I have a List of objects that has a sublist of strings and these structures can change between days and I'm looking to compare them to see if a change was made.

public class Recipe
{
    public string ID { get; set; }
    public string Name { get; set; }
    public List<string> Ingredients { get; set; }
} 

The ID field is the same between versions of the list and Ingredients is just a list of strings .

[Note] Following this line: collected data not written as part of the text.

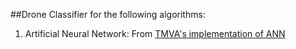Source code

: ##Drone Classifier for the following algorithms:

1. Artificial Neural Network: From [TMVA's implementation of ANN][1]

[1]: https://github.com/root-project/root/tree/master/tmva
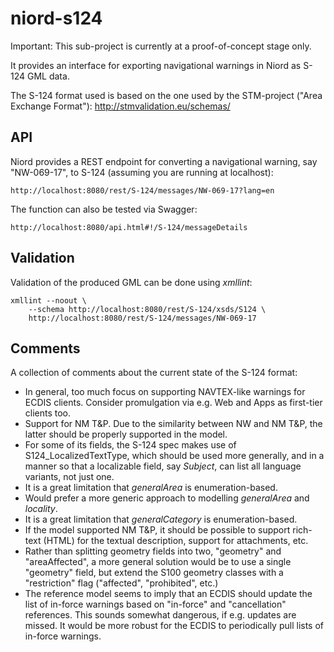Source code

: # niord-s124

Important: This sub-project is currently at a proof-of-concept stage only.

It provides an interface for exporting navigational warnings in Niord as 
S-124 GML data.

The S-124 format used is based on the one used by the STM-project ("Area Exchange Format"):
http://stmvalidation.eu/schemas/

## API

Niord provides a REST endpoint for converting a navigational warning, say "NW-069-17", to
S-124 (assuming you are running at localhost):

    http://localhost:8080/rest/S-124/messages/NW-069-17?lang=en

The function can also be tested via Swagger: 

    http://localhost:8080/api.html#!/S-124/messageDetails


## Validation 

Validation of the produced GML can be done using _xmllint_:

    xmllint --noout \
        --schema http://localhost:8080/rest/S-124/xsds/S124 \
        http://localhost:8080/rest/S-124/messages/NW-069-17
    
## Comments

A collection of comments about the current state of the S-124 format:

* In general, too much focus on supporting NAVTEX-like warnings for ECDIS clients. 
  Consider promulgation via e.g. Web and Apps as first-tier clients too.
* Support for NM T&P. Due to the similarity between NW and NM T&P, the latter should 
  be properly supported in the model.
* For some of its fields, the S-124 spec makes use of S124_LocalizedTextType, which should
  be used more generally, and in a manner so that a localizable field, say _Subject_, can
  list all language variants, not just one.
* It is a great limitation that _generalArea_ is enumeration-based.
* Would prefer a more generic approach to modelling _generalArea_ and _locality_.
* It is a great limitation that _generalCategory_ is enumeration-based.
* If the model supported NM T&P, it should be possible to support rich-text (HTML)
  for the textual description, support for attachments, etc.
* Rather than splitting geometry fields into two, "geometry" and "areaAffected", a more 
  general solution would be to use a single "geometry" field, but extend the
  S100 geometry classes with a "restriction" flag ("affected", "prohibited", etc.)
* The reference model seems to imply that an ECDIS should update the list of in-force
  warnings based on "in-force" and "cancellation" references. This sounds somewhat 
  dangerous, if e.g. updates are missed. It would be more robust for the ECDIS to 
  periodically pull lists of in-force warnings.
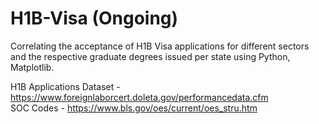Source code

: # H1B-Visa (Ongoing)

Correlating the acceptance of H1B Visa applications for different sectors and the respective graduate degrees issued per state using Python, Matplotlib.

H1B Applications Dataset - https://www.foreignlaborcert.doleta.gov/performancedata.cfm <br />
SOC Codes - https://www.bls.gov/oes/current/oes_stru.htm
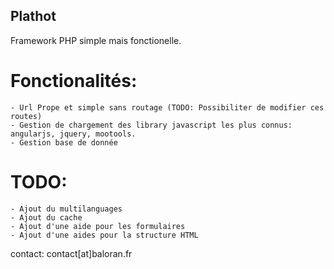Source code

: ## Plathot

Framework PHP simple mais fonctionelle. 

# Fonctionalités:
	- Url Prope et simple sans routage (TODO: Possibiliter de modifier ces routes)
	- Gestion de chargement des library javascript les plus connus: angularjs, jquery, mootools.
	- Gestion base de donnée

# TODO:
	- Ajout du multilanguages
	- Ajout du cache
	- Ajout d'une aide pour les formulaires
	- Ajout d'une aides pour la structure HTML


contact: contact[at]baloran.fr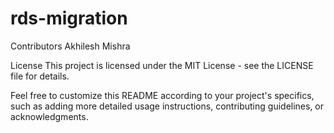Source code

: # rds-migration


Contributors
Akhilesh Mishra

License
This project is licensed under the MIT License - see the LICENSE file for details.

Feel free to customize this README according to your project's specifics, such as adding more detailed usage instructions, contributing guidelines, or acknowledgments.
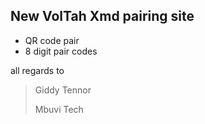  ## New VolTah Xmd pairing site
 * QR code pair
 * 8 digit pair codes
 
 all regards to
 > Giddy Tennor
>
>
> 
 > Mbuvi Tech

List<Recipe> list1 = GetRecipes("2013-06-20");
List<Recipe> list2 = GetRecipes("2013-06-21");

I'm trying to find all Recipe s that have ingredient changes between days. I've been able to come up with a Linq statement to find new Recipe s that are in list2 but not list1 by something like this

var newRecipes = list1.Where(x => !list2.Any(x1 => x1.ID == x.ID))
    .Union(list2.Where(x => !list1.Any(x1 => x1.ID == x.ID)));

But, I haven't figured out yet how to select only Recipe s that have had Ingredient changes between lists.

var modifiedRecipes = list1.Where(x => !list2.Any(x1 => x1.ID == x.ID && x1.Ingedients.SequenceEqual(x.Ingedients)))
    .Union(list2.Where(x => !list1.Any(x1 => x1.ID == x.ID && x1.Ingedients.SequenceEqual(x.Ingedients))));

How can I get a list of objects that have had changes in a sublist of strings?

This code will get you pairs of every non matching recepies of the same ID. You have to sort the ingredients lists for SequenceEqual to work though.

var changed = from older in GetRecipes("2013-06-20")
              join newer in GetRecipes("2013-06-21") on older.ID equals newer.ID
              where !older.Ingredients.SequenceEquals(newer.Ingredients)
              select new { older, newer };

Sure, you can do that.Get MoreLINQ first of all (it can be done without it, however it's slightly more inefficient, ask me if you want it). However, before that we need to add a better enumerable IEqualityComparer :

public class EnumerableComparer<T> : IEqualityComparer<IEnumerable<T>>
{
    public void Equals(IEnumerable<T> x, IEnumerable<T> y)
    {
        return x.SequenceEqual(y);
    }
    public int GetHashCode(IEnumerable<T> obj)
    {
        int x = 31;
        foreach (T element in obj)
        {
            x += 37 * element.GetHashCode();
        }
        return x;
    }
}

After that it's as simple as this:

var modifiedRecipes = list2.ExceptBy(list1, n => n.Ingredients,
    new EnumerableComparer<string>());

If you're going to be using this around your code, I wouldn't instantiate a new EnumerableComparer all the time, as they're all the same. Use the same instance for each type.